In 1912, he was named acting-chief (under Karl Bitter) of the sculpture program for the Panama-Pacific Exposition, a World's Fair to open in San Francisco, California, in February 1915. He obtained a studio in NYC and there employed the services of model Audrey Munson who posed for him – Star Maiden (1913–1915) – and a host of other artists. For the exposition, Calder completed three massive sculpture groups, The Nations of the East and The Nations of the West, which crowned triumphal arches, and a fountain group, The Fountain of Energy. Following Bitter's sudden death in April 1915, Calder completed the Depew Memorial Fountain (1915–1919) in Indianapolis, Indiana.

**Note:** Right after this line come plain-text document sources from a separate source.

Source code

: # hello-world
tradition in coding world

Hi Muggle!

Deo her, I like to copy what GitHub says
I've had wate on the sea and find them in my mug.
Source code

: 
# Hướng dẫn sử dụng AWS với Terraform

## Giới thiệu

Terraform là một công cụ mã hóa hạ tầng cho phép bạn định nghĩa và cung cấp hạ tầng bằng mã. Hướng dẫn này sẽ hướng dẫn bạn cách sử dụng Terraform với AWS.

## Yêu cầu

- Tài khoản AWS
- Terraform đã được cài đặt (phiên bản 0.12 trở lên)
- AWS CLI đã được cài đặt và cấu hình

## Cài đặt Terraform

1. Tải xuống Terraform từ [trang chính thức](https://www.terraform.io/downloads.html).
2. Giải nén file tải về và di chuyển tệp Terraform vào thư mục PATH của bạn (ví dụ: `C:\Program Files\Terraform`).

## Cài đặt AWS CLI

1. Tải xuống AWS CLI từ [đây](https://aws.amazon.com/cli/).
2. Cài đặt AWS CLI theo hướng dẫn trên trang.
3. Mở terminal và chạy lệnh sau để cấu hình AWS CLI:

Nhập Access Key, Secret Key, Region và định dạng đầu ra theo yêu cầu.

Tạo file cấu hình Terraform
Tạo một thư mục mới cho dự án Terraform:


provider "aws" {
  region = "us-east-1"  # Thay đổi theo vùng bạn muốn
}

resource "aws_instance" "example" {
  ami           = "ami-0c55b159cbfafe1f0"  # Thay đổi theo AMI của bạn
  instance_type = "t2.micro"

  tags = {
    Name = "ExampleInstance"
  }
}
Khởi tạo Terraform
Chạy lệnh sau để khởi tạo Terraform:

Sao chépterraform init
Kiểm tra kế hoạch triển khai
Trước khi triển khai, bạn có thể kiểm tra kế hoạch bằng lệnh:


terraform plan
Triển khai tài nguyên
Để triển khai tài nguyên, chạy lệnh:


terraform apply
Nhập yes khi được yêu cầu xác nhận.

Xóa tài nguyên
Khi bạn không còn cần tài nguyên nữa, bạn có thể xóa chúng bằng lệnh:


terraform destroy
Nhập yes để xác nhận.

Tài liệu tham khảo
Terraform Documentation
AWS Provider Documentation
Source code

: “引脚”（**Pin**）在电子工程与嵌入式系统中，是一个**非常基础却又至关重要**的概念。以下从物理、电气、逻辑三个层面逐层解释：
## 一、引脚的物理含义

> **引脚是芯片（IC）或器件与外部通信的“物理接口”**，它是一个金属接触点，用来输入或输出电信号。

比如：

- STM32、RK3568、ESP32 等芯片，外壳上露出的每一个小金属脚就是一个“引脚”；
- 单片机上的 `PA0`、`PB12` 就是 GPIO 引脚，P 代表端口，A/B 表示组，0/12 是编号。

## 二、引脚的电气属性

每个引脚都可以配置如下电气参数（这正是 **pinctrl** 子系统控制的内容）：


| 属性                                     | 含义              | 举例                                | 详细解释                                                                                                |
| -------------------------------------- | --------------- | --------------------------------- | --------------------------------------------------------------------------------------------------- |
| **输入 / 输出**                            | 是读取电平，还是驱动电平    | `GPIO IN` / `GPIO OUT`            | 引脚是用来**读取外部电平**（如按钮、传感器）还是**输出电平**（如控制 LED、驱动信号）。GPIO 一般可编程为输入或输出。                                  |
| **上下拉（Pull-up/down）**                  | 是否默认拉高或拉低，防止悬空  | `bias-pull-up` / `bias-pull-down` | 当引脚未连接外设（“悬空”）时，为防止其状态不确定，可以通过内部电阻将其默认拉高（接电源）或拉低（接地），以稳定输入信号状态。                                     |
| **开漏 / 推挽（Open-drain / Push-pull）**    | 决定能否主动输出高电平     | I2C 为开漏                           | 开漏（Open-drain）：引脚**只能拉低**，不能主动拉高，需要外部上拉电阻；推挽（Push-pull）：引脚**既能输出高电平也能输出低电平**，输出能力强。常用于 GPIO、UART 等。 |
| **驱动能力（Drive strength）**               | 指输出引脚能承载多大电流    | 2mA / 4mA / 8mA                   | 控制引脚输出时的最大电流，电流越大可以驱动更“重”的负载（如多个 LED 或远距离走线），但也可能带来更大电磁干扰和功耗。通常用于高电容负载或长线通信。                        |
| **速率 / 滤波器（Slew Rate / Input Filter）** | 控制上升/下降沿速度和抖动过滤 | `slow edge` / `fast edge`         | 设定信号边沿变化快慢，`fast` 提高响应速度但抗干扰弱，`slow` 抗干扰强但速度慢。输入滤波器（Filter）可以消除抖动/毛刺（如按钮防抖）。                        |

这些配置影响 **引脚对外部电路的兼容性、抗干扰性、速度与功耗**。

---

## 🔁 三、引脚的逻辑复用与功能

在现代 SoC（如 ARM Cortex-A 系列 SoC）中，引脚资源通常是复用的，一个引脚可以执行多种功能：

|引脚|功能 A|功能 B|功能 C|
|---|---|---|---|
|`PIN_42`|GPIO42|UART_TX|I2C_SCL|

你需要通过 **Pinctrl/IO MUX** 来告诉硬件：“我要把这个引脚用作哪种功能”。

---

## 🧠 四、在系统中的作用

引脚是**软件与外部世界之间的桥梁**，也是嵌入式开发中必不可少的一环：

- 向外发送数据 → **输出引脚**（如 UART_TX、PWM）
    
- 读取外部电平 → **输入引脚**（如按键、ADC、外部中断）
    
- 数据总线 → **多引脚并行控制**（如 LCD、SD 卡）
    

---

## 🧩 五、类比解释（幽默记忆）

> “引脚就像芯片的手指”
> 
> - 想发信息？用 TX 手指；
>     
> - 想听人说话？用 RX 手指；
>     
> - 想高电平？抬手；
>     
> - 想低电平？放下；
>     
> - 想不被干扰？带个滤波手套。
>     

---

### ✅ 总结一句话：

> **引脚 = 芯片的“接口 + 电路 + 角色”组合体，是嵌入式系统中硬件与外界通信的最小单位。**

Hermon Atkins MacNeil and Calder were commissioned to create larger-than-life-size sculptures for the Washington Square Arch in New York City. George Washington as Commander-in-Chief, Accompanied by Fame and Valor (1914–1916) was sculpted by MacNeil; and George Washington as President, Accompanied by Wisdom and Justice (1917–18) by Calder. These are sometimes referred to as Washington at War and Washington at Peace.[2]
He sculpted a number of ornamental works for "Vizcaya", the James Deering estate outside Miami, Florida. These included the famous Italian Barge (1917–1919), a stone folly in the shape of a boat, projecting into Biscayne Bay.
He was one of a dozen sculptors invited to compete in Oklahoma's Pioneer Woman statue competition in 1926–27,[3] which was won by Bryant Baker. In 1927, he was also commissioned by the Berkshire Museum to sculpt the woodwork and fountain of the Museum's Ellen Crane Memorial Room in Pittsfield, Massachusetts.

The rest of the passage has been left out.